The Importance of Anchoring Innovation to Enduring Principles
Hood’s regulatory philosophy is that technology may change rapidly, but the principles that govern safe banking do not. One of the defining challenges of his own tenure was reconciling innovation cycles measured in months with statutes written decades earlier.
“Technology was moving far faster than many of the existing statutes,” Hood said, adding that the regulator’s role is to “anchor the financial system to enduring principles.”
Those anchors are safety and soundness, strong governance, operational resilience and financial inclusion.
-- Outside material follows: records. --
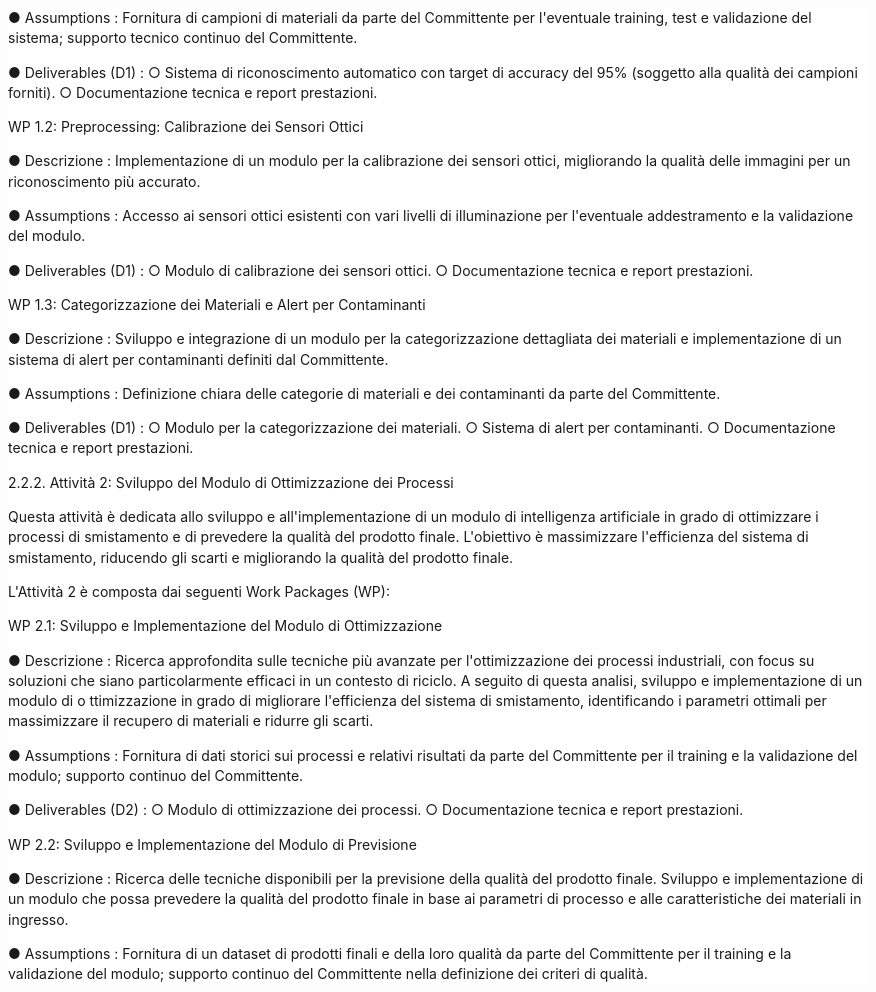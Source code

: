 ● Assumptions :  Fornitura  di  campioni  di  materiali  da  parte  del  Committente  per l'eventuale training, test e validazione del sistema;  supporto tecnico continuo del Committente.

● Deliverables (D1) :  ○ Sistema di riconoscimento automatico con target di accuracy del 95%  (soggetto  alla  qualità  dei  campioni  forniti).  ○  Documentazione  tecnica  e  report prestazioni.

WP 1.2: Preprocessing: Calibrazione dei Sensori Ottici

● Descrizione :  Implementazione  di  un  modulo  per  la  calibrazione  dei  sensori  ottici, migliorando la qualità delle immagini per un riconoscimento più accurato.

● Assumptions :  Accesso  ai  sensori  ottici  esistenti  con  vari  livelli  di  illuminazione  per l'eventuale addestramento e la validazione del modulo.

● Deliverables (D1) : ○ Modulo di calibrazione dei sensori ottici. ○ Documentazione tecnica e report prestazioni.

WP 1.3: Categorizzazione dei Materiali e Alert per Contaminanti

● Descrizione : Sviluppo e integrazione di un modulo per la categorizzazione dettagliata dei materiali e implementazione  di un sistema di alert per contaminanti definiti dal Committente.

● Assumptions : Definizione chiara delle categorie di materiali e dei contaminanti da parte del Committente.

● Deliverables (D1) : ○ Modulo per la categorizzazione dei materiali. ○ Sistema di alert per contaminanti. ○ Documentazione tecnica e report prestazioni.

2.2.2. Attività 2: Sviluppo del Modulo di Ottimizzazione dei Processi

Questa attività è dedicata allo sviluppo e all'implementazione di un modulo di intelligenza artificiale  in  grado  di  ottimizzare  i  processi  di  smistamento  e  di  prevedere  la  qualità del prodotto  finale. L'obiettivo è massimizzare  l'efficienza del sistema di smistamento, riducendo gli scarti e migliorando la qualità del prodotto finale.

L'Attività 2 è composta dai seguenti Work Packages (WP):

WP 2.1: Sviluppo e Implementazione del Modulo di Ottimizzazione

● Descrizione :  Ricerca approfondita sulle tecniche più avanzate per l'ottimizzazione dei processi industriali, con focus su soluzioni che siano particolarmente efficaci in un contesto di  riciclo.  A  seguito  di  questa  analisi,  sviluppo  e  implementazione  di  un  modulo  di o ttimizzazione in grado di migliorare l'efficienza del sistema di smistamento, identificando i parametri ottimali per massimizzare il recupero di materiali e ridurre gli scarti.

● Assumptions :  Fornitura  di  dati  storici  sui  processi  e  relativi  risultati  da  parte  del Committente per il training e la validazione del modulo; supporto continuo del Committente.

● Deliverables (D2) : ○ Modulo di ottimizzazione dei processi. ○ Documentazione tecnica e report prestazioni.

WP 2.2: Sviluppo e Implementazione del Modulo di Previsione

● Descrizione : Ricerca delle tecniche disponibili per la previsione della qualità del prodotto finale. Sviluppo e implementazione di un modulo che possa prevedere la qualità del prodotto finale in base ai parametri di processo e alle caratteristiche dei materiali in ingresso.

● Assumptions : Fornitura di un dataset di prodotti finali e della loro qualità da parte del Committente per il training e la validazione del modulo; supporto continuo del Committente nella definizione dei criteri di qualità.
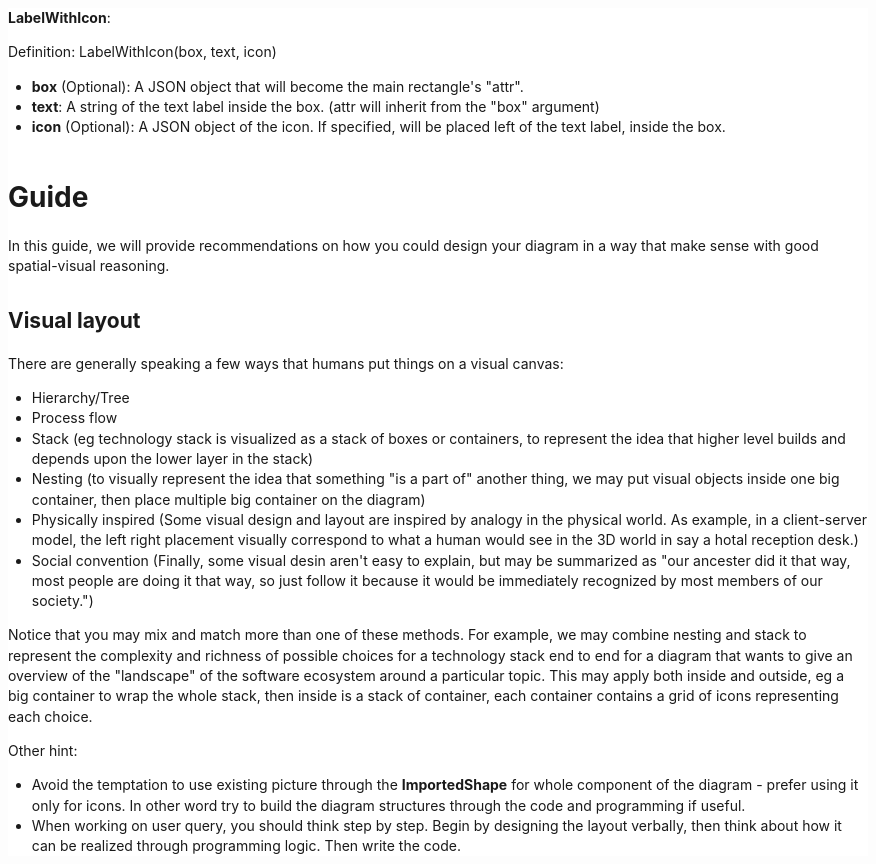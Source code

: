 
**LabelWithIcon**:

Definition: LabelWithIcon(box, text, icon)

- **box** (Optional): A JSON object that will become the main rectangle's "attr".
- **text**: A string of the text label inside the box. (attr will inherit from the "box" argument)
- **icon** (Optional): A JSON object of the icon. If specified, will be placed left of the text label, inside the box.


# Guide

In this guide, we will provide recommendations on how you could design your diagram in a way that make sense with good spatial-visual reasoning.

## Visual layout

There are generally speaking a few ways that humans put things on a visual canvas:

- Hierarchy/Tree
- Process flow
- Stack (eg technology stack is visualized as a stack of boxes or containers, to represent the idea that higher level builds and depends upon the lower layer in the stack)
- Nesting (to visually represent the idea that something "is a part of" another thing, we may put visual objects inside one big container, then place multiple big container on the diagram)
- Physically inspired (Some visual design and layout are inspired by analogy in the physical world. As example, in a client-server model, the left right placement visually correspond to what a human would see in the 3D world in say a hotal reception desk.)
- Social convention (Finally, some visual desin aren't easy to explain, but may be summarized as "our ancester did it that way, most people are doing it that way, so just follow it because it would be immediately recognized by most members of our society.")

Notice that you may mix and match more than one of these methods. For example, we may combine nesting and stack to represent the complexity and richness of possible choices for a technology stack end to end for a diagram that wants to give an overview of the "landscape" of the software ecosystem around a particular topic. This may apply both inside and outside, eg a big container to wrap the whole stack, then inside is a stack of container, each container contains a grid of icons representing each choice.

Other hint:
- Avoid the temptation to use existing picture through the **ImportedShape** for whole component of the diagram - prefer using it only for icons. In other word try to build the diagram structures through the code and programming if useful.
- When working on user query, you should think step by step. Begin by designing the layout verbally, then think about how it can be realized through programming logic. Then write the code.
This framework shaped the OCC’s initial approach to FinTech charters and continues to inform today’s debates. Hood said he rejected the idea that innovation inherently reduces risk. Instead, “innovation doesn’t at all eliminate risk; it repackages it.”
The real question for regulators is not whether an activity is new, but whether it is “understandable, governable and resolvable under stress,” he said.
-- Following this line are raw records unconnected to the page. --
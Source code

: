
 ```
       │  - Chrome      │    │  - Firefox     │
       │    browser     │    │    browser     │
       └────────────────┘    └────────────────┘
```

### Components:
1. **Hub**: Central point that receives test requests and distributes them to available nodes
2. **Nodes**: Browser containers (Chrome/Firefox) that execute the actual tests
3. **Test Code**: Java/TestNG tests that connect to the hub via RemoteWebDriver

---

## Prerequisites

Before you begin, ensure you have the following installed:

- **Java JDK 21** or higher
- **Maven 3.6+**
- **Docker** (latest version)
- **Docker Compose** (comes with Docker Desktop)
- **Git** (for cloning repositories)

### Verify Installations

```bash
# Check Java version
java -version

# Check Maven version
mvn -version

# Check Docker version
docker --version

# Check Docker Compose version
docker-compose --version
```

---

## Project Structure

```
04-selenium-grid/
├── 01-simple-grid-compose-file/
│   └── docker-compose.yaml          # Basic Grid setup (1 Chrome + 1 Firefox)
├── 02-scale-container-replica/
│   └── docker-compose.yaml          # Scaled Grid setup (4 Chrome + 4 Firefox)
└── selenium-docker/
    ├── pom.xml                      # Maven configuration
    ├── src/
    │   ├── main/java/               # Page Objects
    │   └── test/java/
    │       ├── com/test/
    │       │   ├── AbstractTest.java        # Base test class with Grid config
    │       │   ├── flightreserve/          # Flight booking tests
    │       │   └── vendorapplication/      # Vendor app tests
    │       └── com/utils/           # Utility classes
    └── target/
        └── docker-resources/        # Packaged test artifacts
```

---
A bank charter “is not a trophy, and it certainly isn’t a product label, but it’s a public trust,” he said.
“A federal charter should never be construed as an end run around supervision, and it should certainly never be a pathway to scale without accountability,” he added.
With the benefits of national reach and deposit confidence come obligations, such as capital discipline, continuous supervision and rigorous compliance.
At the same time, Hood warned against treating innovation as inherently suspect. Responsible experimentation should be enabled and not stigmatized, provided it meets banking-grade standards. The balance lies in what Hood called the “equivalency of outcomes.”
“Nothing changes about safety and soundness because they’re new novel activities,” he said.
If an institution performs core banking functions, it must meet core banking expectations. Governance, consumer protection, accountability and credible recovery planning are not optional simply because the delivery model is digital.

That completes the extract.